Kesempurnaan aturan Islam yang bersumber dari Al-Quran dan As-sunah dalam mengatur politik dan ekonomi negara, membuat pemimpin pemersatu umat tidak gamang dalam mengambil keputusan. Keunggulan sistem keuangan negara dengan baitul malnya (pos harta) tidak diragukan lagi dalam menyediakan pembiayaan negara.
Begitu pula keunggulan sistem politiknya. Dengan kewenangan penuh kala mengambil keputusan, terbukti efektif dan efisien menyelesaikan persoalan di masyarakat. Terutama dalam situasi extraordinary (kejadian luar biasa).
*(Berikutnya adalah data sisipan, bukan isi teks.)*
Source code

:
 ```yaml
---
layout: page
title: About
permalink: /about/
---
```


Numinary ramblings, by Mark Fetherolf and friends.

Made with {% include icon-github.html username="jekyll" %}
Dengan demikian jelaslah sudah bahwa terpenuhi/tidaknya hak rakyat baik primer atau sekunder ada pada ketakwaan seorang pemimpin dalam sistem yang menaunginya. Kewajiban yang ditunaikannya di masa normal maupun wabah mencerminkan betapa amanah pemimpin itu sangatlah berat yang akan dimintai pertanggungjawabannya kelak di Yaumil Akhir di hadapan Allah Swt.